======== Input data ========

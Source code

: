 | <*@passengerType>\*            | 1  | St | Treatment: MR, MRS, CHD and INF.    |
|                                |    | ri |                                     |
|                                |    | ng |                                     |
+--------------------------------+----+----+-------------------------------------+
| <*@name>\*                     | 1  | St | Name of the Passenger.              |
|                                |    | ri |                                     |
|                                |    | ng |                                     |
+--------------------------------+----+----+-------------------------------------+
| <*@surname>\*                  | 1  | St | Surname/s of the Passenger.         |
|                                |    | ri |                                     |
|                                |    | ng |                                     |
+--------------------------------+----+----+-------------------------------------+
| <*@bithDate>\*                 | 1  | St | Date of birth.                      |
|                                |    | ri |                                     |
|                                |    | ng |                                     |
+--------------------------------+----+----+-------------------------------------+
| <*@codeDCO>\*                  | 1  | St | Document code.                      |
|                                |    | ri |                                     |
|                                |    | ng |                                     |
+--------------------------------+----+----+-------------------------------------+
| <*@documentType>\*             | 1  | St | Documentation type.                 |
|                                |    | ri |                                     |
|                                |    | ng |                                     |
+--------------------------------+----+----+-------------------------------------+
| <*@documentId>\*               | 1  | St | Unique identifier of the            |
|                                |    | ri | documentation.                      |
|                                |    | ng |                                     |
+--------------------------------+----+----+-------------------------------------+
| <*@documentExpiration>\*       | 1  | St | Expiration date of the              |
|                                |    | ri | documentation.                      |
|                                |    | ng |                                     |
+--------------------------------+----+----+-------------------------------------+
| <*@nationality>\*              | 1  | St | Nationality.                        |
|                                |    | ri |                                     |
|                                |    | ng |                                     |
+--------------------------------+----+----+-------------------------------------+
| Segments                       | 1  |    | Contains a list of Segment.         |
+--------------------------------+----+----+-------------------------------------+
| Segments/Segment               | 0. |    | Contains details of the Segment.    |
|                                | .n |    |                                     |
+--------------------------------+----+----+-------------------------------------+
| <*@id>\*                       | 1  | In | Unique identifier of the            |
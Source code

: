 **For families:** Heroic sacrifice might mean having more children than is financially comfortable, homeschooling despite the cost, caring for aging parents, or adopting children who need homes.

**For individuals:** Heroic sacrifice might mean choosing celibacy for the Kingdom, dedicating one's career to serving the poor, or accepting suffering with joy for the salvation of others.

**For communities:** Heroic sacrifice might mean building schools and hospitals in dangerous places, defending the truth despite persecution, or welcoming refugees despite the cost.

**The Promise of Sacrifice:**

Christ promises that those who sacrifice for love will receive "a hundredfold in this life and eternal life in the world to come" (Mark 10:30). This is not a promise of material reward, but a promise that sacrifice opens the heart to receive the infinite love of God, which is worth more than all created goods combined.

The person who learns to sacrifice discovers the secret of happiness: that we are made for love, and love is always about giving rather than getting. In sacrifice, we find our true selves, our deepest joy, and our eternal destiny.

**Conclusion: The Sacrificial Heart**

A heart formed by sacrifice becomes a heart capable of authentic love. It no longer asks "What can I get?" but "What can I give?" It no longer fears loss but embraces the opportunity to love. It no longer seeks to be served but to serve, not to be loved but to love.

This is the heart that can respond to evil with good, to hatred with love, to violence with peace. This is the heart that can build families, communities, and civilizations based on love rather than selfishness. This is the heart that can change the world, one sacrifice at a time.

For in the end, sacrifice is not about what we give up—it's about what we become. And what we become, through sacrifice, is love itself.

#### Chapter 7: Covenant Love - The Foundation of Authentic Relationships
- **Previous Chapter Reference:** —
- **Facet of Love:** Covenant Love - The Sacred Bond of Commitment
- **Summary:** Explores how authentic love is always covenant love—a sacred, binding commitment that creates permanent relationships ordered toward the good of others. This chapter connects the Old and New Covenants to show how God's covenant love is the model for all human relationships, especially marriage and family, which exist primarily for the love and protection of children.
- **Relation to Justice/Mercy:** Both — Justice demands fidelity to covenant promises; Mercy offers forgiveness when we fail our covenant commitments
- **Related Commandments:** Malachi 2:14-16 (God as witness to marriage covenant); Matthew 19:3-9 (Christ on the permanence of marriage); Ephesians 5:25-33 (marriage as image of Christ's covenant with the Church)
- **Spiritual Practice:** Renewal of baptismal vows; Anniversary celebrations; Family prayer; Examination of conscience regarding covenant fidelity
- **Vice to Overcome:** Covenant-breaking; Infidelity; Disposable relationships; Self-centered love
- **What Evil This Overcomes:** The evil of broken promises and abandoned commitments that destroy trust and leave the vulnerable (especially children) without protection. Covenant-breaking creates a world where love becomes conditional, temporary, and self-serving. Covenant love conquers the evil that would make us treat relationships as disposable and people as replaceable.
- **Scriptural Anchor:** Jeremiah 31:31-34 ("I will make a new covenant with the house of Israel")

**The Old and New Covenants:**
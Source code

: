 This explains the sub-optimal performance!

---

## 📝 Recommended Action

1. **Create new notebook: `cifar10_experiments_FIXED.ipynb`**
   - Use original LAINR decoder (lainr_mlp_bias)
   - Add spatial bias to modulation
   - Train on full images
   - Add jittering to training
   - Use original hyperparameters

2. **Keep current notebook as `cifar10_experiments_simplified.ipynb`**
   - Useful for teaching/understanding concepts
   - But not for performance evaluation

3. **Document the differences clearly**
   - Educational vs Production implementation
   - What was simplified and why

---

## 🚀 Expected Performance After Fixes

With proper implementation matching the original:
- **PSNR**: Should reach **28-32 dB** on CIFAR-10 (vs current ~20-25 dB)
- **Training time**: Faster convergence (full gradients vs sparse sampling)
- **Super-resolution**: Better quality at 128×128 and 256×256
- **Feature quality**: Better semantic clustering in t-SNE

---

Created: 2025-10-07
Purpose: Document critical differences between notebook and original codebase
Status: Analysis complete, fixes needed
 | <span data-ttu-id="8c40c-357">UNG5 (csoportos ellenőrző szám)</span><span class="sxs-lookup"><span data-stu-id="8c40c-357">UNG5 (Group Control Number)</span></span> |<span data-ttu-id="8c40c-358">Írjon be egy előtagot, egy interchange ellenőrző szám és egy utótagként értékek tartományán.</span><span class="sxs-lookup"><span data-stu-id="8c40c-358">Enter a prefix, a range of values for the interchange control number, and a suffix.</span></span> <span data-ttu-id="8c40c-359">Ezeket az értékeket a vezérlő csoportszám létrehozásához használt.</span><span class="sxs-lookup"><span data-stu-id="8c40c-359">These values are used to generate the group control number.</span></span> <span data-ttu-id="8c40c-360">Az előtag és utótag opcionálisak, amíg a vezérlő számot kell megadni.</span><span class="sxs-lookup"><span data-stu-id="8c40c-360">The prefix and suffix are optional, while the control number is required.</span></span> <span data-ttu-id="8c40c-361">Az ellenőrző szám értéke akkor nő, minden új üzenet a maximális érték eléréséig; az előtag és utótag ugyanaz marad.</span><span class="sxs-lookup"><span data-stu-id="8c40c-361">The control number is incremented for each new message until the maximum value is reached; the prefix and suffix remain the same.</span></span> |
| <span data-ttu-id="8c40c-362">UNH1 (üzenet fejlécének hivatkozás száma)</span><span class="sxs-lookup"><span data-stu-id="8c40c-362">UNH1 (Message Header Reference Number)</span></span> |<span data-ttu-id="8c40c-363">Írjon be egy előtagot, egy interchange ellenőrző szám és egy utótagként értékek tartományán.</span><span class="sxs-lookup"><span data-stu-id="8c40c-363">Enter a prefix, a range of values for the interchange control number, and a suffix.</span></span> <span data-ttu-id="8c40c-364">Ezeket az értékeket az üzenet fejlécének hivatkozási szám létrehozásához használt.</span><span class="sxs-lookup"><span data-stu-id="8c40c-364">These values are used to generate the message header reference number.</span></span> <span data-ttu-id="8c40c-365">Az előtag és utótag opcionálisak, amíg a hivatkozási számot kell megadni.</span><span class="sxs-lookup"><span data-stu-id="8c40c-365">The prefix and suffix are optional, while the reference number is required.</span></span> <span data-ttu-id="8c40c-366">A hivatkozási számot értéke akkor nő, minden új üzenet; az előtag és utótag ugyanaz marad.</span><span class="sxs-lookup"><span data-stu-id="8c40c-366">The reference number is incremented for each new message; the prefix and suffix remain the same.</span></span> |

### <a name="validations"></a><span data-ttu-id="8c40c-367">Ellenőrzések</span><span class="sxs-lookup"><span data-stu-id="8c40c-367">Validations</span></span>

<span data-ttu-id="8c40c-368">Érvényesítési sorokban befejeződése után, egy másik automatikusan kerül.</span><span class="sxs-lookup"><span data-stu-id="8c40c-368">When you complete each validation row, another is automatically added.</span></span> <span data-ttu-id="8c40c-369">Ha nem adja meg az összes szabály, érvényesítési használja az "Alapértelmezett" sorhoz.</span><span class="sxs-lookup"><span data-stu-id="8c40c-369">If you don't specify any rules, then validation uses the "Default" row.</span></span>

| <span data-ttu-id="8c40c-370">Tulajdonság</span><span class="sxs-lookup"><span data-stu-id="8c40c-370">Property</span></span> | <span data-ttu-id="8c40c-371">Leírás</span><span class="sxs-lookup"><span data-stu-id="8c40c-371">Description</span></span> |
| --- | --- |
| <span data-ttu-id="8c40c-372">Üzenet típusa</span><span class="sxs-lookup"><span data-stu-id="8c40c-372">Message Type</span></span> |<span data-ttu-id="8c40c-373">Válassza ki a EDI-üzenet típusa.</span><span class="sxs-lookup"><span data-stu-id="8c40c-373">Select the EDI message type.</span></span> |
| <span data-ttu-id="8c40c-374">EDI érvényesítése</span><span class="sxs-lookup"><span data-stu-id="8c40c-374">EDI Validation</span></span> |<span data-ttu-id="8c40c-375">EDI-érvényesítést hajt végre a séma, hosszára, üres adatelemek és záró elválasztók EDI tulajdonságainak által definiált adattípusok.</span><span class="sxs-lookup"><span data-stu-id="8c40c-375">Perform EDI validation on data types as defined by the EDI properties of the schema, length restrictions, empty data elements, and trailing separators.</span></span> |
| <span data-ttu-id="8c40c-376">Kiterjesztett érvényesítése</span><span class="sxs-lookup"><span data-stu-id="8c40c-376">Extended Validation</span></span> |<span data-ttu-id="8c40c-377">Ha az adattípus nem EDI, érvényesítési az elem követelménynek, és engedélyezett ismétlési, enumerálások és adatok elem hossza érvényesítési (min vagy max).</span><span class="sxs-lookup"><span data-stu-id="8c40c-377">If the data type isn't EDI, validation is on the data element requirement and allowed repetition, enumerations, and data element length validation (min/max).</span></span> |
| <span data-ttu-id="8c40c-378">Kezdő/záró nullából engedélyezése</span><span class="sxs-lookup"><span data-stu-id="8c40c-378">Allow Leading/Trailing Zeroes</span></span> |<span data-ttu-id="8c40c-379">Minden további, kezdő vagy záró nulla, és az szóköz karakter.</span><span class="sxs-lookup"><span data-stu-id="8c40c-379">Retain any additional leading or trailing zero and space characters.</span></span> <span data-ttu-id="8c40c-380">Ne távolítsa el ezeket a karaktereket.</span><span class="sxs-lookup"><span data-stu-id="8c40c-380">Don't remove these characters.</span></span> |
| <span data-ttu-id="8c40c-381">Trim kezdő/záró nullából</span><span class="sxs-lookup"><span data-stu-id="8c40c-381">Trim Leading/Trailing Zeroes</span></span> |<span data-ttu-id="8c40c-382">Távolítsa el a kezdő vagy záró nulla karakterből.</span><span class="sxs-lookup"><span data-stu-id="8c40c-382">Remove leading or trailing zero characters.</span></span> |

========

## [How to complete this task]
Up to and including the line with "St | Document code.", repeat the data exactly, starting from its first line; nothing else belongs in the response.

## [Completed exercise]
Source code

: | <*@passengerType>\*            | 1  | St | Treatment: MR, MRS, CHD and INF.    |
|                                |    | ri |                                     |
|                                |    | ng |                                     |
+--------------------------------+----+----+-------------------------------------+
| <*@name>\*                     | 1  | St | Name of the Passenger.              |
|                                |    | ri |                                     |
|                                |    | ng |                                     |
+--------------------------------+----+----+-------------------------------------+
| <*@surname>\*                  | 1  | St | Surname/s of the Passenger.         |
|                                |    | ri |                                     |
|                                |    | ng |                                     |
+--------------------------------+----+----+-------------------------------------+
| <*@bithDate>\*                 | 1  | St | Date of birth.                      |
|                                |    | ri |                                     |
|                                |    | ng |                                     |
+--------------------------------+----+----+-------------------------------------+
| <*@codeDCO>\*                  | 1  | St | Document code.                      |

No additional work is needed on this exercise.